My recent trip to Holland was roughly what I expected. People were warm and kind. I must say that I was not expecting the great beauty of the conference center where we met for the meeting of academics from the Free University of Amsterdam (below is a little pic of a Dutch home in Doorn where the conference center is located).
Another thing I expected was a good dose of liberal views regarding Scripture. Exposure to this view came not only during the actual meetings I was attending but also during breaks and meals in which I had the opportunity to talk with different people.

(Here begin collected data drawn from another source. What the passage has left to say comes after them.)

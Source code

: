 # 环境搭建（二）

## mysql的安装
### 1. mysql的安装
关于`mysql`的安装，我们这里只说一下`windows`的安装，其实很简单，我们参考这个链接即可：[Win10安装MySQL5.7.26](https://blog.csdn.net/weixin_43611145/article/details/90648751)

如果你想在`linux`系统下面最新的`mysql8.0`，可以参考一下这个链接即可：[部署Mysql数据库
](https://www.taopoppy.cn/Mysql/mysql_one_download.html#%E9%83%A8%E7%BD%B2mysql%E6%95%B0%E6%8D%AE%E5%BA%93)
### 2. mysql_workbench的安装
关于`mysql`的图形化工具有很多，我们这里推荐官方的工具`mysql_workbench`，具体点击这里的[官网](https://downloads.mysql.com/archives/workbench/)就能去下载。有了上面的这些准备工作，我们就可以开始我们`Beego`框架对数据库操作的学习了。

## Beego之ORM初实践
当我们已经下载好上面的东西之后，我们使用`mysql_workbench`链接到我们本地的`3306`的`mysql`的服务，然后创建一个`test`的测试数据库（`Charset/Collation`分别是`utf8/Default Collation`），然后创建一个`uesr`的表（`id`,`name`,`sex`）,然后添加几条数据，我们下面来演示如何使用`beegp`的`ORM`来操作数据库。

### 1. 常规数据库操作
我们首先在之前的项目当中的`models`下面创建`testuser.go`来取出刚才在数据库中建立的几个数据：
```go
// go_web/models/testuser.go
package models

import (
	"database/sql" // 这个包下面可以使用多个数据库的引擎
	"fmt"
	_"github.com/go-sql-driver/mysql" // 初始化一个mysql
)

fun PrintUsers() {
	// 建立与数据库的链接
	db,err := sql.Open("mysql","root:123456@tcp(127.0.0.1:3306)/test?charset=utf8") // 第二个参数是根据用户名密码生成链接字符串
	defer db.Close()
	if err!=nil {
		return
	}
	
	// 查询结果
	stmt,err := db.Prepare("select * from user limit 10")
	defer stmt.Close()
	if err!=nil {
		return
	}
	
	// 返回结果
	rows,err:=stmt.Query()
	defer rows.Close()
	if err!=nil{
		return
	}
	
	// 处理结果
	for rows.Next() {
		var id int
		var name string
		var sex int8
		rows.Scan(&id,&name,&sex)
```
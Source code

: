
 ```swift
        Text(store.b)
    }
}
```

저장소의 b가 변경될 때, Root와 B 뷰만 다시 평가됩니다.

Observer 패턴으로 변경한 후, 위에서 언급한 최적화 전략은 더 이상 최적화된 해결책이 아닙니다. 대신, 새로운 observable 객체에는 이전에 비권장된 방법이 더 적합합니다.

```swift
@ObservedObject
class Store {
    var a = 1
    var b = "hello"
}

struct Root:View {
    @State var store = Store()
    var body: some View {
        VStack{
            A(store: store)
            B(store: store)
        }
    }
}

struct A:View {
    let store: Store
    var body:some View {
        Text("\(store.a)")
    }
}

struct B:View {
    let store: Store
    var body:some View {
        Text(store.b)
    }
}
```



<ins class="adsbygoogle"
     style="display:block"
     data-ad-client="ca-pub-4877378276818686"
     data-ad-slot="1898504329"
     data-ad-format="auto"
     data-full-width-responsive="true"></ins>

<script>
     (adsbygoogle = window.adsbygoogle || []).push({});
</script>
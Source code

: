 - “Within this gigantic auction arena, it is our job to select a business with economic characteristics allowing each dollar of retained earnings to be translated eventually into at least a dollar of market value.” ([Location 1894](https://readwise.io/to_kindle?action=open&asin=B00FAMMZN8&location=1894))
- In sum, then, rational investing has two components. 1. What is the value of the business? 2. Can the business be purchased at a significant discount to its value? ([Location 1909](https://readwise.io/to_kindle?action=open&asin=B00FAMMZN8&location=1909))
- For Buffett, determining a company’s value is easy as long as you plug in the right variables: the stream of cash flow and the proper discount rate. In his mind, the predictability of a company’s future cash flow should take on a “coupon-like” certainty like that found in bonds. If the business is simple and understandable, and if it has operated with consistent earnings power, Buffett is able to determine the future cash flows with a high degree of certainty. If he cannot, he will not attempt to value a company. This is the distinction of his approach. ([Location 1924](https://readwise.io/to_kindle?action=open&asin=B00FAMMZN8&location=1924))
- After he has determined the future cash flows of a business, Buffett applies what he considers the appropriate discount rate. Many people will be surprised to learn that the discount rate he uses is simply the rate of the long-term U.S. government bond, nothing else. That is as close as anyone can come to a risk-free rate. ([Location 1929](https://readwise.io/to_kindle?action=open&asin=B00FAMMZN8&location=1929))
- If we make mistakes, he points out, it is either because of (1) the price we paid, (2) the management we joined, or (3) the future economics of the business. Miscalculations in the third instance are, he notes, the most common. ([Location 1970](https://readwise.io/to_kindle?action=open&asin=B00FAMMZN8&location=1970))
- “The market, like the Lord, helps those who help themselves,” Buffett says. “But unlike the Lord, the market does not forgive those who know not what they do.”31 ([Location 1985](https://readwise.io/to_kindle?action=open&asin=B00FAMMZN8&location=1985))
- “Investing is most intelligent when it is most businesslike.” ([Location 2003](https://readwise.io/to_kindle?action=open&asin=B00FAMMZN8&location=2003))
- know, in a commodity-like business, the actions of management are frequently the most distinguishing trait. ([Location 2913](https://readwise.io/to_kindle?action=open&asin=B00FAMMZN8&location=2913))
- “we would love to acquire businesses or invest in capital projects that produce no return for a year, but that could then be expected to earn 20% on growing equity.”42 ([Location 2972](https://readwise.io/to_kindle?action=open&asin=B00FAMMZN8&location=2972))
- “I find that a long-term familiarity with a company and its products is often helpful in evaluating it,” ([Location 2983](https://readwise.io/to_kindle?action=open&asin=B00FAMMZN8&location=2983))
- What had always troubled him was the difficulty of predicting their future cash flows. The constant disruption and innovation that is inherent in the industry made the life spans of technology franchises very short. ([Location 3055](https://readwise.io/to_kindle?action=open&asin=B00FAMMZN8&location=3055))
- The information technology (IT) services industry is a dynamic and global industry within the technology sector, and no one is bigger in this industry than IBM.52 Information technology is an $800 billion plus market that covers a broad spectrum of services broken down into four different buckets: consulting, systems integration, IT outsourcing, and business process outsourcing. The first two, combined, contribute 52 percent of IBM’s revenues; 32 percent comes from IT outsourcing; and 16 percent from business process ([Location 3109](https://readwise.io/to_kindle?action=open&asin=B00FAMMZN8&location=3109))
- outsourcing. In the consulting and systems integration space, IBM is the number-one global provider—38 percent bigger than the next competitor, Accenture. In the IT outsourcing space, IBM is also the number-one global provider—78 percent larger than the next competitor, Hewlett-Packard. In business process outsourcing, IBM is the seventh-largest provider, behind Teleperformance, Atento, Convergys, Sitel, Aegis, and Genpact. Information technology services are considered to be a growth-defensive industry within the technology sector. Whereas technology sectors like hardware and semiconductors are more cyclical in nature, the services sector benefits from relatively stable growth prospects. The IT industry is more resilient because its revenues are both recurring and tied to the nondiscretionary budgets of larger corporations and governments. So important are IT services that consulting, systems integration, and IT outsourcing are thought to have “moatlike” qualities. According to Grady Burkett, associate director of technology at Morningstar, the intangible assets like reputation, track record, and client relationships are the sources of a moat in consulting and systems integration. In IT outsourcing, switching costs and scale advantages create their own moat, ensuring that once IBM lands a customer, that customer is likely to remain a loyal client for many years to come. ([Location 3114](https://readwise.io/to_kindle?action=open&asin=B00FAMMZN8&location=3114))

One such conversation happened during my first lunch at the center, called Hydepark. I was sitting with a group of ministers who were there to attend sessions on counseling. A woman said to me, "I'm a minister." Without my asking more, she continued, "And we don't treat the Bible as history, but as a source to inspire our search for meaning in our inner being." She said, "And I don't like evangelicals." Wasn't sure if I should have gotten up and moved to another seat at that point. Undaunted, I just said, "Really?" She said, "You look surprised." "Not really," I replied, "Just curious." She asked, "What would I be called in America?" My silent thought was, "Heretic." But instead, I responded, "Likely Unitarian or Unity church." "Oh, are there a lot of those in America?" she asked. "Not really, but enough," I said.
That evening at dinner I ate with a minister and PhD in theology who was leading a group of ministerial students in Holland. He told me of how the topic had come up earlier that day among the students regarding whether or not Jesus really walked on water. He said, "Many don't believe it happened. But some do and others think maybe it happened." I said, "Well what do you think? Did it happen, not happen, or maybe happen?" He said, "Maybe. But fundamentally it doesn't matter if it really happened. All that matters is the message the text is trying to convey: that Jesus is great." [In liberal circles there is a difference between historical truth and "religious" truth. As long as one thinks the take away value of a bible passage has religious significance, why bother with history?] He went to say, "I'm not going to start a fight in my church over whether or not the stories in the Bible really happened."
Let me share just one reason why it is important that we see the Bible for what it is: real history. Our sins are real. The consequences of our sins are real. And Jesus taught hell as a real place. Esoteric ideas about God are fine just as long as sin, guilt, and damnation are esoteric. Such is not the case. So how can one think one is dealing with concrete problems with abstract solutions? Real problems demand real solutions. Historical problems demand historical solutions. This is why God came in a real body, lived a real and perfect life, died a real death for our sins, and rose from the dead in real time and space. History for history. Reality for reality.
I feel badly for those who think less of God but more of themselves. And I pray that those whom God has as his remnant in European countries will continue to proclaim the truth of the gospel in fulfillment of the Great Commission.